--- Material provided ---
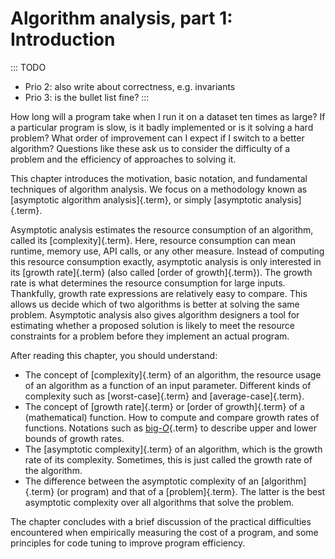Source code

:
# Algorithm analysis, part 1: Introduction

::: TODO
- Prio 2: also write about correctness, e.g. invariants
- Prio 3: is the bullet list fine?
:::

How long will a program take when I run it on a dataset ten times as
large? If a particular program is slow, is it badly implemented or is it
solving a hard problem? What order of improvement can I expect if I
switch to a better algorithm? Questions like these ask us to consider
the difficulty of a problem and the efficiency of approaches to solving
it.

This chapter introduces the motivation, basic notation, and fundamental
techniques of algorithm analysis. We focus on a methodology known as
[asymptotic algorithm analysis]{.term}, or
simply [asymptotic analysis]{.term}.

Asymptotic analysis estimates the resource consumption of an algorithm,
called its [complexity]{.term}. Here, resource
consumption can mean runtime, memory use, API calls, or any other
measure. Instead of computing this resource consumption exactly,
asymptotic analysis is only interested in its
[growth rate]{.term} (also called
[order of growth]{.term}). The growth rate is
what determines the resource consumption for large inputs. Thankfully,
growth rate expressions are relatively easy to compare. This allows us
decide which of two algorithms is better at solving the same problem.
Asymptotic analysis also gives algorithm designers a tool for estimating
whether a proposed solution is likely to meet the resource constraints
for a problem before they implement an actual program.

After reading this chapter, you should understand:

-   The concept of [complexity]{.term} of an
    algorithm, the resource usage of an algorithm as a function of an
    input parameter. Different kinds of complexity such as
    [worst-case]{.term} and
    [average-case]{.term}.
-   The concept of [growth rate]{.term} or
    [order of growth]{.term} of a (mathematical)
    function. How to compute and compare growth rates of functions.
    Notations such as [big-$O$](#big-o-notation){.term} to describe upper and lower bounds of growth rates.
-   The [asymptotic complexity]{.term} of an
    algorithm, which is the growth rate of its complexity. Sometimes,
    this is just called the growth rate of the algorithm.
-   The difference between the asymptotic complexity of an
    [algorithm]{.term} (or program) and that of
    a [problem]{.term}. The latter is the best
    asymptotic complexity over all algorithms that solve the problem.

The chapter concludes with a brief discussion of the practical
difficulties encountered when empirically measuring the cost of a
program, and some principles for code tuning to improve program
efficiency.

--- Work request ---
Drop the pictures and reproduce the rest of the entries above exactly.

--- Solved problem ---
Source code

:
# Algorithm analysis, part 1: Introduction

::: TODO
- Prio 2: also write about correctness, e.g. invariants
- Prio 3: is the bullet list fine?
:::

How long will a program take when I run it on a dataset ten times as
large? If a particular program is slow, is it badly implemented or is it
solving a hard problem? What order of improvement can I expect if I
switch to a better algorithm? Questions like these ask us to consider
the difficulty of a problem and the efficiency of approaches to solving
it.

This chapter introduces the motivation, basic notation, and fundamental
techniques of algorithm analysis. We focus on a methodology known as
[asymptotic algorithm analysis]{.term}, or
simply [asymptotic analysis]{.term}.

Asymptotic analysis estimates the resource consumption of an algorithm,
called its [complexity]{.term}. Here, resource
consumption can mean runtime, memory use, API calls, or any other
measure. Instead of computing this resource consumption exactly,
asymptotic analysis is only interested in its
[growth rate]{.term} (also called
[order of growth]{.term}). The growth rate is
what determines the resource consumption for large inputs. Thankfully,
growth rate expressions are relatively easy to compare. This allows us
decide which of two algorithms is better at solving the same problem.
Asymptotic analysis also gives algorithm designers a tool for estimating
whether a proposed solution is likely to meet the resource constraints
for a problem before they implement an actual program.

After reading this chapter, you should understand:

-   The concept of [complexity]{.term} of an
    algorithm, the resource usage of an algorithm as a function of an
    input parameter. Different kinds of complexity such as
    [worst-case]{.term} and
    [average-case]{.term}.
-   The concept of [growth rate]{.term} or
    [order of growth]{.term} of a (mathematical)
    function. How to compute and compare growth rates of functions.
    Notations such as [big-$O$](#big-o-notation){.term} to describe upper and lower bounds of growth rates.
-   The [asymptotic complexity]{.term} of an
    algorithm, which is the growth rate of its complexity. Sometimes,
    this is just called the growth rate of the algorithm.
-   The difference between the asymptotic complexity of an
    [algorithm]{.term} (or program) and that of
    a [problem]{.term}. The latter is the best
    asymptotic complexity over all algorithms that solve the problem.

The chapter concludes with a brief discussion of the practical
difficulties encountered when empirically measuring the cost of a
program, and some principles for code tuning to improve program
efficiency.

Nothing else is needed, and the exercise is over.